◆ WHAT THE TASK REQUIRES ◆
Below are the records to transcribe exactly; do not include any images.

◆ RECORDS PROVIDED ◆
= = = = =

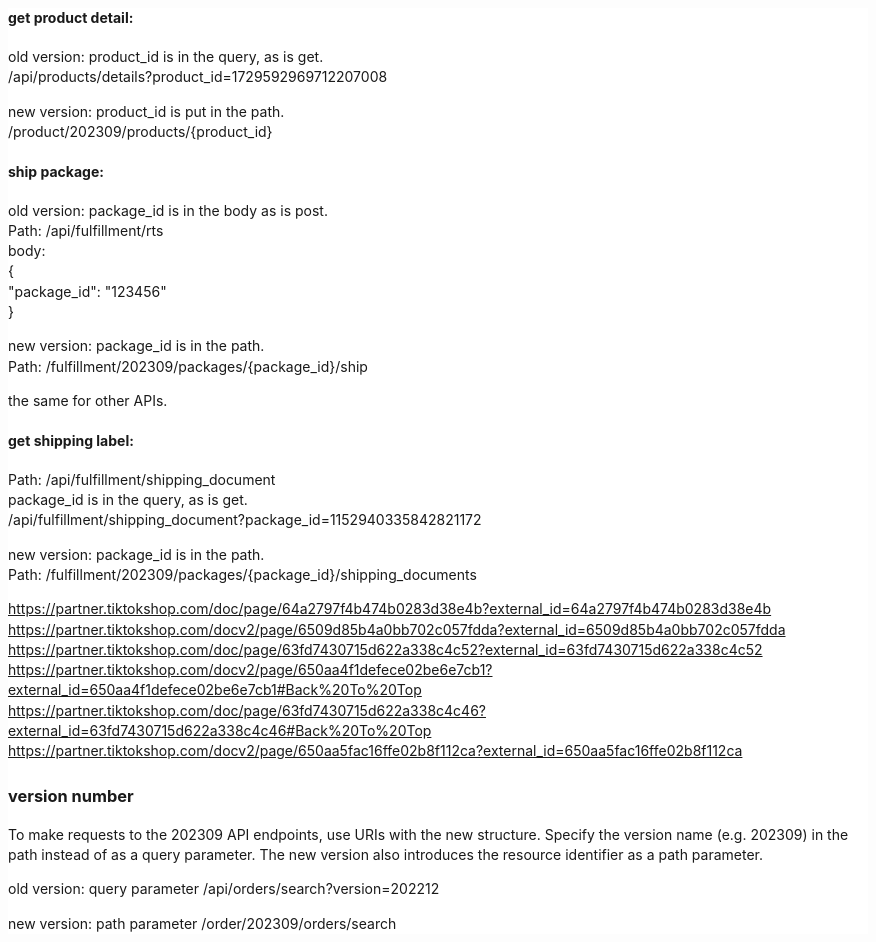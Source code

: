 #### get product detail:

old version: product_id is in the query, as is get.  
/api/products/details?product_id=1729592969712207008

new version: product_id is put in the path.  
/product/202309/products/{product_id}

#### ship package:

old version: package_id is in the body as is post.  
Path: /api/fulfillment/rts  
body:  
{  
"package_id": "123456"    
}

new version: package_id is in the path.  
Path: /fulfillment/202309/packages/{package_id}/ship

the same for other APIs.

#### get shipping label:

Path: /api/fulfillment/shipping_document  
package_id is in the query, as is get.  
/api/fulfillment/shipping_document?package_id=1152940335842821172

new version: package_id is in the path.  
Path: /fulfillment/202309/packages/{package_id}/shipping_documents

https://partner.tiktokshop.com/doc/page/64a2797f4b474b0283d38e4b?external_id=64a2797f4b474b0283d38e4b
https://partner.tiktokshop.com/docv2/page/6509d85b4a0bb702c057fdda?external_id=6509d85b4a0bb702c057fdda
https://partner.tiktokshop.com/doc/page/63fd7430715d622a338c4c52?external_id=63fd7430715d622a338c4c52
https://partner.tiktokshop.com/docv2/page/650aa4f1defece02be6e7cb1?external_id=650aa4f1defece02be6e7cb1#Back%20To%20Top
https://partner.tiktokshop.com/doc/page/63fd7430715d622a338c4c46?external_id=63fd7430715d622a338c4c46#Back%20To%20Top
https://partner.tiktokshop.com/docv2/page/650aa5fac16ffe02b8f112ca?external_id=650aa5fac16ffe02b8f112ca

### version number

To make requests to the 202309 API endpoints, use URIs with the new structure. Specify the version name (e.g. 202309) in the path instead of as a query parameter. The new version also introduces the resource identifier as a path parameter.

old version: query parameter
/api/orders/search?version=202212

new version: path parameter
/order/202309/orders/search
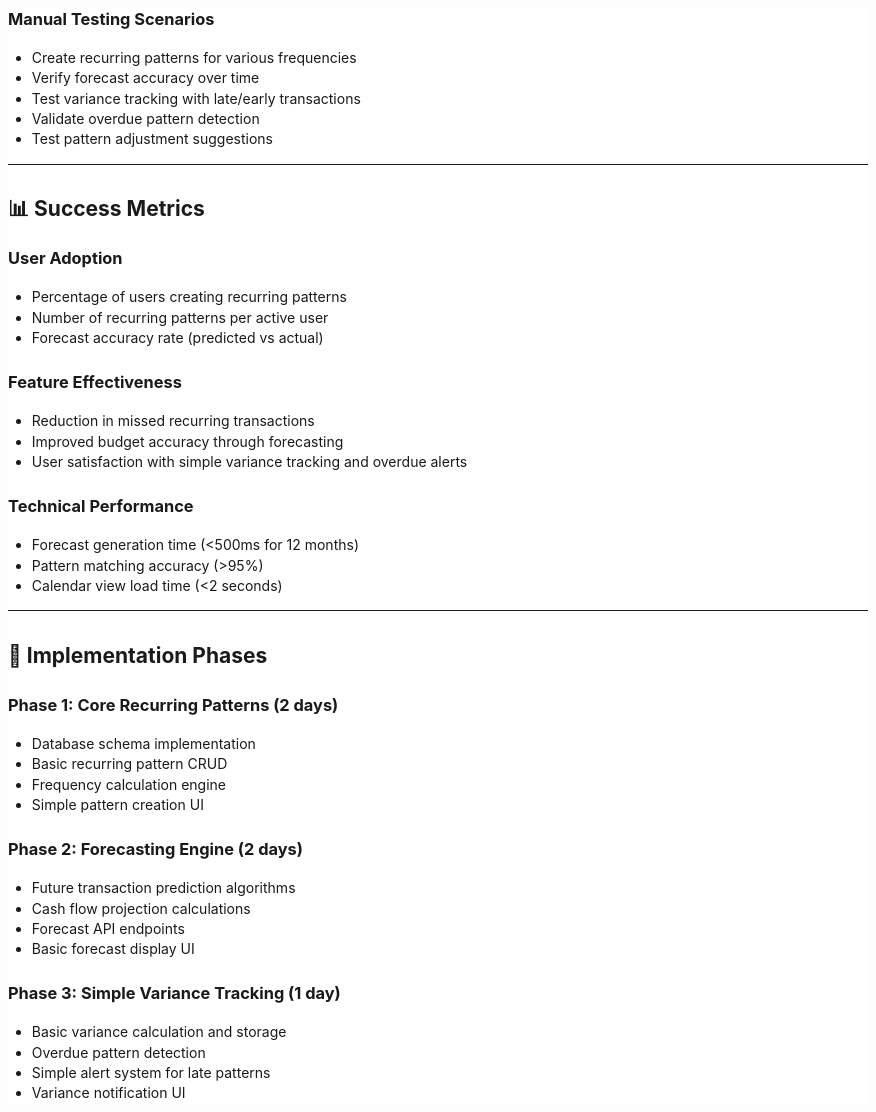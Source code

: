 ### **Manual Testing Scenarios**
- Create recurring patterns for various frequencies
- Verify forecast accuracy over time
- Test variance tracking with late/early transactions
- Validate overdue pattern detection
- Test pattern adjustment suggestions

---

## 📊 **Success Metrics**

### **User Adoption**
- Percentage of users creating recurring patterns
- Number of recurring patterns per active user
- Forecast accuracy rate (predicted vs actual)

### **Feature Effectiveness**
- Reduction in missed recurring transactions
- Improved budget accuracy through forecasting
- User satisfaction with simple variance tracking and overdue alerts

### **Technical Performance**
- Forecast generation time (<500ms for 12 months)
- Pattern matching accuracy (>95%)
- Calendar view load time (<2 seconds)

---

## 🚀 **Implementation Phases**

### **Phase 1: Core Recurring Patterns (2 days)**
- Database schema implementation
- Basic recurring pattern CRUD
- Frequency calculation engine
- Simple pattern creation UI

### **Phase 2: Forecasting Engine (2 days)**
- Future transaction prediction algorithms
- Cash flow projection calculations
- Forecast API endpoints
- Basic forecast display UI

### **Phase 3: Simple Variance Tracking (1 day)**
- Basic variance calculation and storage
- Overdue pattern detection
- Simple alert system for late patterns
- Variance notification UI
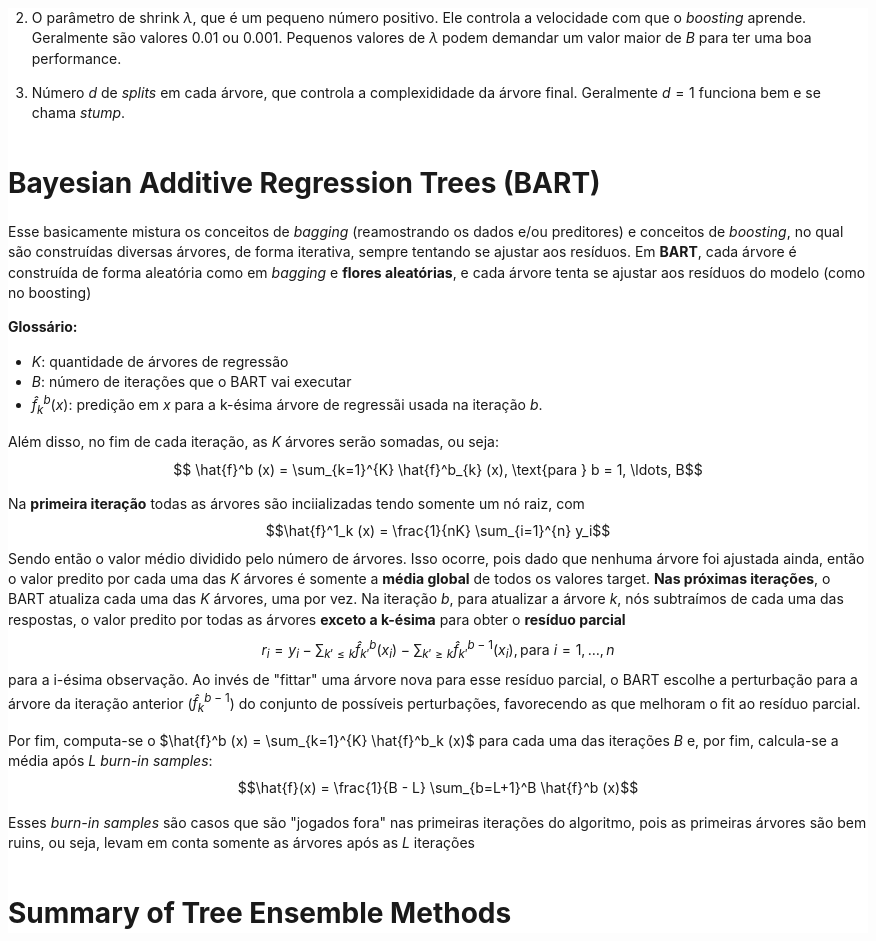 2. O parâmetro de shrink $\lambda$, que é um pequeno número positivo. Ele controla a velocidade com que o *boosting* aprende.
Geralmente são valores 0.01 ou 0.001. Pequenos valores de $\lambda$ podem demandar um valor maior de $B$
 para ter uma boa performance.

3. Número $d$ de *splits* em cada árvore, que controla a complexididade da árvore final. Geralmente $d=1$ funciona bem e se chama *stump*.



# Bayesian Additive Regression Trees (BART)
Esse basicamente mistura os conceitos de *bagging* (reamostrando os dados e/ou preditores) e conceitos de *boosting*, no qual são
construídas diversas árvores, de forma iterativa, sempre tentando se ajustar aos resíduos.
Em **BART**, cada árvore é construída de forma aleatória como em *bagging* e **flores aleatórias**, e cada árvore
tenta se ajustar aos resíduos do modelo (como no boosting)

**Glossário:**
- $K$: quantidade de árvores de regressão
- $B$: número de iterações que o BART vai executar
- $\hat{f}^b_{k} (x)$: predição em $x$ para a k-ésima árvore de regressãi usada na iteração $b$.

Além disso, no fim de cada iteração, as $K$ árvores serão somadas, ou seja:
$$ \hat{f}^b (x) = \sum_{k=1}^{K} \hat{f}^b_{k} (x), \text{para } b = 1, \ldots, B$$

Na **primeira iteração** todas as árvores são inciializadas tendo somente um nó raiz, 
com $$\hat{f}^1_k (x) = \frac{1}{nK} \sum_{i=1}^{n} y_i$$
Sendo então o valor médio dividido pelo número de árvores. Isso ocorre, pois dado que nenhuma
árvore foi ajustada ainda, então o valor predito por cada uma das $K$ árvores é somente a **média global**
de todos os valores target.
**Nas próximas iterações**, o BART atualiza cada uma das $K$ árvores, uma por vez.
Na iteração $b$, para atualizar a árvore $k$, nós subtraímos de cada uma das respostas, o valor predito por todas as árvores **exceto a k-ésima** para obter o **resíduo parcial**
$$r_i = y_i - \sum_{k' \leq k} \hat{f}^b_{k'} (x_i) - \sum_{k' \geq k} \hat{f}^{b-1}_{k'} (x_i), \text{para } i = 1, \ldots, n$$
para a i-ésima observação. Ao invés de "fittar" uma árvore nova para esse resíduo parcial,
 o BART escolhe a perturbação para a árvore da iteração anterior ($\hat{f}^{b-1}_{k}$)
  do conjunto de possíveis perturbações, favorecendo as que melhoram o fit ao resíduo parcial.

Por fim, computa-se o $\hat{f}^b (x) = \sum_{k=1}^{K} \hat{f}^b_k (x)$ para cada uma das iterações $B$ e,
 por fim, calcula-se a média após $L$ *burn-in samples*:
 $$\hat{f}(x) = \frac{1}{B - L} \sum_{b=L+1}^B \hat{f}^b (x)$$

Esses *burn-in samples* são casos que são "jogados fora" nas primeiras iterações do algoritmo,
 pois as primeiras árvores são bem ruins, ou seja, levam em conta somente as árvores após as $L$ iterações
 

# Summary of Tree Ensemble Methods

= = = = =

◆ THE ANSWER ◆
Source code

: #### get product detail:

old version: product_id is in the query, as is get.  
/api/products/details?product_id=1729592969712207008

new version: product_id is put in the path.  
/product/202309/products/{product_id}

#### ship package:

old version: package_id is in the body as is post.  
Path: /api/fulfillment/rts  
body:  
{  
"package_id": "123456"    
}

new version: package_id is in the path.  
Path: /fulfillment/202309/packages/{package_id}/ship

the same for other APIs.

#### get shipping label:

Path: /api/fulfillment/shipping_document  
package_id is in the query, as is get.  
/api/fulfillment/shipping_document?package_id=1152940335842821172

new version: package_id is in the path.  
Path: /fulfillment/202309/packages/{package_id}/shipping_documents

https://partner.tiktokshop.com/doc/page/64a2797f4b474b0283d38e4b?external_id=64a2797f4b474b0283d38e4b
https://partner.tiktokshop.com/docv2/page/6509d85b4a0bb702c057fdda?external_id=6509d85b4a0bb702c057fdda
https://partner.tiktokshop.com/doc/page/63fd7430715d622a338c4c52?external_id=63fd7430715d622a338c4c52
https://partner.tiktokshop.com/docv2/page/650aa4f1defece02be6e7cb1?external_id=650aa4f1defece02be6e7cb1#Back%20To%20Top
https://partner.tiktokshop.com/doc/page/63fd7430715d622a338c4c46?external_id=63fd7430715d622a338c4c46#Back%20To%20Top
https://partner.tiktokshop.com/docv2/page/650aa5fac16ffe02b8f112ca?external_id=650aa5fac16ffe02b8f112ca

### version number

To make requests to the 202309 API endpoints, use URIs with the new structure. Specify the version name (e.g. 202309) in the path instead of as a query parameter. The new version also introduces the resource identifier as a path parameter.

old version: query parameter
/api/orders/search?version=202212

new version: path parameter
/order/202309/orders/search
Source code

: ### **Manual Testing Scenarios**
- Create recurring patterns for various frequencies
- Verify forecast accuracy over time
- Test variance tracking with late/early transactions
- Validate overdue pattern detection
- Test pattern adjustment suggestions

---

## 📊 **Success Metrics**

### **User Adoption**
- Percentage of users creating recurring patterns
- Number of recurring patterns per active user
- Forecast accuracy rate (predicted vs actual)

### **Feature Effectiveness**
- Reduction in missed recurring transactions
- Improved budget accuracy through forecasting
- User satisfaction with simple variance tracking and overdue alerts

### **Technical Performance**
- Forecast generation time (<500ms for 12 months)
- Pattern matching accuracy (>95%)
- Calendar view load time (<2 seconds)

---

## 🚀 **Implementation Phases**

### **Phase 1: Core Recurring Patterns (2 days)**
- Database schema implementation
- Basic recurring pattern CRUD
- Frequency calculation engine
- Simple pattern creation UI

### **Phase 2: Forecasting Engine (2 days)**
- Future transaction prediction algorithms
- Cash flow projection calculations
- Forecast API endpoints
- Basic forecast display UI

### **Phase 3: Simple Variance Tracking (1 day)**
- Basic variance calculation and storage
- Overdue pattern detection
- Simple alert system for late patterns
- Variance notification UI
 2. O parâmetro de shrink $\lambda$, que é um pequeno número positivo. Ele controla a velocidade com que o *boosting* aprende.
Geralmente são valores 0.01 ou 0.001. Pequenos valores de $\lambda$ podem demandar um valor maior de $B$
 para ter uma boa performance.

3. Número $d$ de *splits* em cada árvore, que controla a complexididade da árvore final. Geralmente $d=1$ funciona bem e se chama *stump*.



# Bayesian Additive Regression Trees (BART)
Esse basicamente mistura os conceitos de *bagging* (reamostrando os dados e/ou preditores) e conceitos de *boosting*, no qual são
construídas diversas árvores, de forma iterativa, sempre tentando se ajustar aos resíduos.
Em **BART**, cada árvore é construída de forma aleatória como em *bagging* e **flores aleatórias**, e cada árvore
tenta se ajustar aos resíduos do modelo (como no boosting)

**Glossário:**
- $K$: quantidade de árvores de regressão
- $B$: número de iterações que o BART vai executar
- $\hat{f}^b_{k} (x)$: predição em $x$ para a k-ésima árvore de regressãi usada na iteração $b$.

Além disso, no fim de cada iteração, as $K$ árvores serão somadas, ou seja:
$$ \hat{f}^b (x) = \sum_{k=1}^{K} \hat{f}^b_{k} (x), \text{para } b = 1, \ldots, B$$

Na **primeira iteração** todas as árvores são inciializadas tendo somente um nó raiz, 
com $$\hat{f}^1_k (x) = \frac{1}{nK} \sum_{i=1}^{n} y_i$$
Sendo então o valor médio dividido pelo número de árvores. Isso ocorre, pois dado que nenhuma
árvore foi ajustada ainda, então o valor predito por cada uma das $K$ árvores é somente a **média global**
de todos os valores target.
**Nas próximas iterações**, o BART atualiza cada uma das $K$ árvores, uma por vez.
Na iteração $b$, para atualizar a árvore $k$, nós subtraímos de cada uma das respostas, o valor predito por todas as árvores **exceto a k-ésima** para obter o **resíduo parcial**
$$r_i = y_i - \sum_{k' \leq k} \hat{f}^b_{k'} (x_i) - \sum_{k' \geq k} \hat{f}^{b-1}_{k'} (x_i), \text{para } i = 1, \ldots, n$$
para a i-ésima observação. Ao invés de "fittar" uma árvore nova para esse resíduo parcial,
 o BART escolhe a perturbação para a árvore da iteração anterior ($\hat{f}^{b-1}_{k}$)
  do conjunto de possíveis perturbações, favorecendo as que melhoram o fit ao resíduo parcial.

Por fim, computa-se o $\hat{f}^b (x) = \sum_{k=1}^{K} \hat{f}^b_k (x)$ para cada uma das iterações $B$ e,
 por fim, calcula-se a média após $L$ *burn-in samples*:
 $$\hat{f}(x) = \frac{1}{B - L} \sum_{b=L+1}^B \hat{f}^b (x)$$

Esses *burn-in samples* são casos que são "jogados fora" nas primeiras iterações do algoritmo,
 pois as primeiras árvores são bem ruins, ou seja, levam em conta somente as árvores após as $L$ iterações
 

# Summary of Tree Ensemble Methods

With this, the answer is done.